Correlation Between Legg Mason and Ep Emerging
Can any of the company-specific risk be diversified away by investing in both Legg Mason and Ep Emerging at the same time? Although using a correlation coefficient on its own may not help to predict future stock returns, this module helps to understand the diversifiable risk of combining Legg Mason and Ep Emerging into the same portfolio, which is an essential part of the fundamental portfolio management process.
By analyzing existing cross correlation between Legg Mason Partners and Ep Emerging Markets, you can compare the effects of market volatilities on Legg Mason and Ep Emerging and check how they will diversify away market risk if combined in the same portfolio for a given time horizon. You can also utilize pair trading strategies of matching a long position in Legg Mason with a short position of Ep Emerging. Check out your portfolio center. Please also check ongoing floating volatility patterns of Legg Mason and Ep Emerging.

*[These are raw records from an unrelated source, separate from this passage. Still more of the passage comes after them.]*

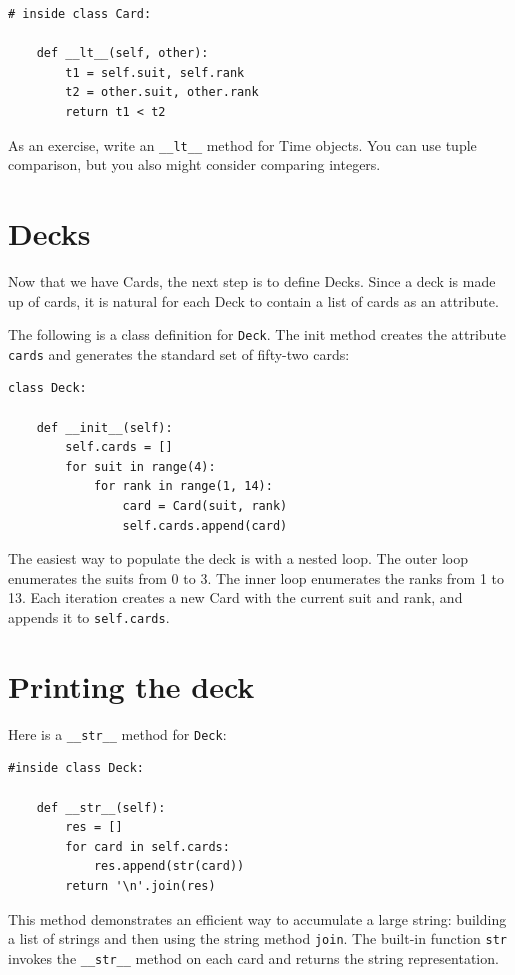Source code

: \documentclass[10pt]{book}
\begin{document}
\begin{verbatim}
# inside class Card:

    def __lt__(self, other):
        t1 = self.suit, self.rank
        t2 = other.suit, other.rank
        return t1 < t2
\end{verbatim}
%
As an exercise, write an \verb"__lt__" method for Time objects.  You
can use tuple comparison, but you also might consider 
comparing integers.


\section{Decks}

Now that we have Cards, the next step is to define Decks.  Since a
deck is made up of cards, it is natural for each Deck to contain a
list of cards as an attribute.

The following is a class definition for {\tt Deck}.  The
init method creates the attribute {\tt cards} and generates
the standard set of fifty-two cards:

\begin{verbatim}
class Deck:

    def __init__(self):
        self.cards = []
        for suit in range(4):
            for rank in range(1, 14):
                card = Card(suit, rank)
                self.cards.append(card)
\end{verbatim}
%
The easiest way to populate the deck is with a nested loop.  The outer
loop enumerates the suits from 0 to 3.  The inner loop enumerates the
ranks from 1 to 13.  Each iteration
creates a new Card with the current suit and rank,
and appends it to {\tt self.cards}.


\section{Printing the deck}
\label{printdeck}

Here is a \verb"__str__" method for {\tt Deck}:

\begin{verbatim}
#inside class Deck:

    def __str__(self):
        res = []
        for card in self.cards:
            res.append(str(card))
        return '\n'.join(res)
\end{verbatim}
%
This method demonstrates an efficient way to accumulate a large
string: building a list of strings and then using the string method
{\tt join}.  The built-in function {\tt str} invokes the
\verb"__str__" method on each card and returns the string
representation.   
  
\end{document}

Diversification Opportunities for Legg Mason and Ep Emerging
0.15 | Correlation Coefficient |
Average diversification
The 3 months correlation between Legg and EPEIX is 0.15. Overlapping area represents the amount of risk that can be diversified away by holding Legg Mason Partners and Ep Emerging Markets in the same portfolio, assuming nothing else is changed. The correlation between historical prices or returns on Ep Emerging Markets and Legg Mason is a relative statistical measure of the degree to which these equity instruments tend to move together. The correlation coefficient measures the extent to which returns on Legg Mason Partners are associated (or correlated) with Ep Emerging. Values of the correlation coefficient range from -1 to +1, where. The correlation of zero (0) is possible when the price movement of Ep Emerging Markets has no effect on the direction of Legg Mason i.e., Legg Mason and Ep Emerging go up and down completely randomly.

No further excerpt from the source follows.